Las sanciones estadounidenses contra Irán no han cortado el flujo de su principal recurso exportable. Una sofisticada red de contrabando marítimo mantiene el crudo iraní llegando a refinerías chinas, generándole al régimen de Teherán decenas de miles de millones de dólares al año, según documentó el Wall Street Journal.
El esquema opera frente a las costas de Malasia, donde centenares de buques cisterna realizan transferencias de barco a barco para diluir el origen de la carga. El circuito mueve unos 1,4 millones de barriles diarios con destino a refinerías privadas chinas, según la firma TankerTrackers.com.

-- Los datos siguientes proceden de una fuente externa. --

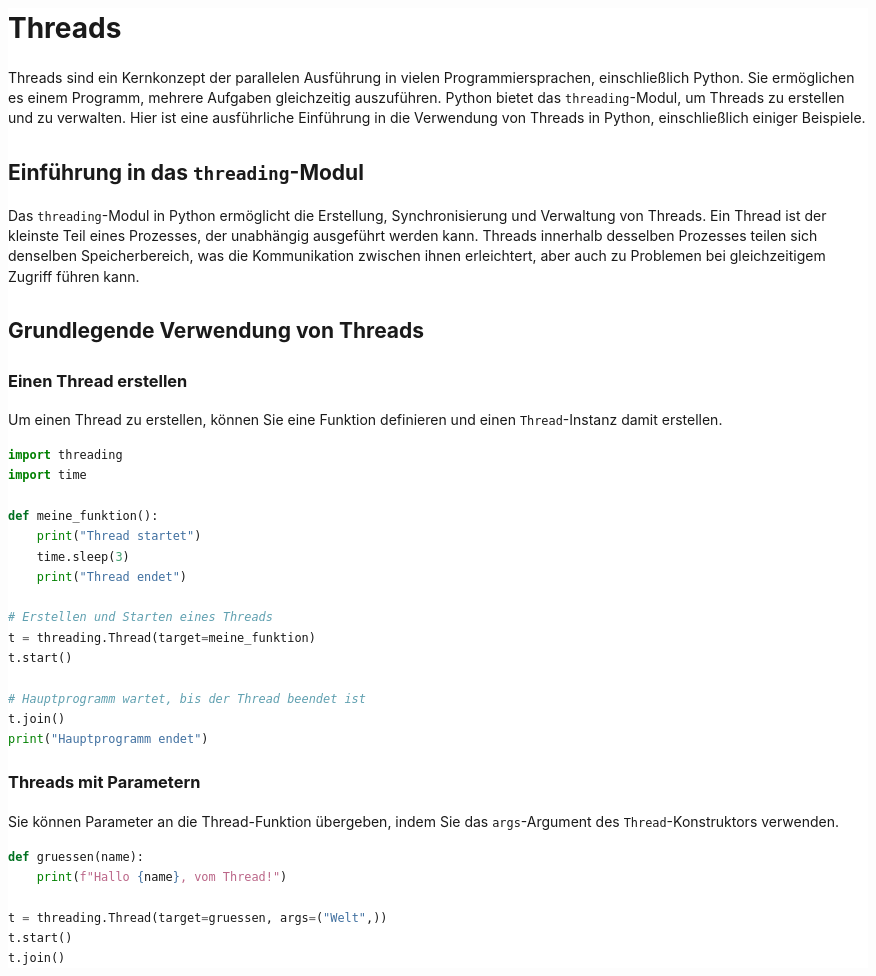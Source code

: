 # Threads

Threads sind ein Kernkonzept der parallelen Ausführung in vielen Programmiersprachen, einschließlich Python. Sie ermöglichen es einem Programm, mehrere Aufgaben gleichzeitig auszuführen. Python bietet das `threading`-Modul, um Threads zu erstellen und zu verwalten. Hier ist eine ausführliche Einführung in die Verwendung von Threads in Python, einschließlich einiger Beispiele.

## Einführung in das `threading`-Modul

Das `threading`-Modul in Python ermöglicht die Erstellung, Synchronisierung und Verwaltung von Threads. Ein Thread ist der kleinste Teil eines Prozesses, der unabhängig ausgeführt werden kann. Threads innerhalb desselben Prozesses teilen sich denselben Speicherbereich, was die Kommunikation zwischen ihnen erleichtert, aber auch zu Problemen bei gleichzeitigem Zugriff führen kann.

## Grundlegende Verwendung von Threads

### Einen Thread erstellen
Um einen Thread zu erstellen, können Sie eine Funktion definieren und einen `Thread`-Instanz damit erstellen.

```python
import threading
import time

def meine_funktion():
    print("Thread startet")
    time.sleep(3)
    print("Thread endet")

# Erstellen und Starten eines Threads
t = threading.Thread(target=meine_funktion)
t.start()

# Hauptprogramm wartet, bis der Thread beendet ist
t.join()
print("Hauptprogramm endet")
```

### Threads mit Parametern
Sie können Parameter an die Thread-Funktion übergeben, indem Sie das `args`-Argument des `Thread`-Konstruktors verwenden.

```python
def gruessen(name):
    print(f"Hallo {name}, vom Thread!")

t = threading.Thread(target=gruessen, args=("Welt",))
t.start()
t.join()
```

La Comisión de Revisión Económica y de Seguridad EE.UU.-China estima que Irán recaudó unos 31.000 millones de dólares en ingresos petroleros provenientes de China el año pasado, alrededor del 90% de sus exportaciones de crudo y el 45% del presupuesto del gobierno iraní.
La “flota fantasma” —unos 1.500 buques, incluyendo los que transportan petróleo ruso— oculta sus nombres con pintura, desactiva el rastreo satelital y se registra bajo banderas de conveniencia. “Se suponía que la furia económica iba a doblarlos”, dijo un experto: comparado con otros exportadores, Irán es hoy “el que menos está sufriendo”.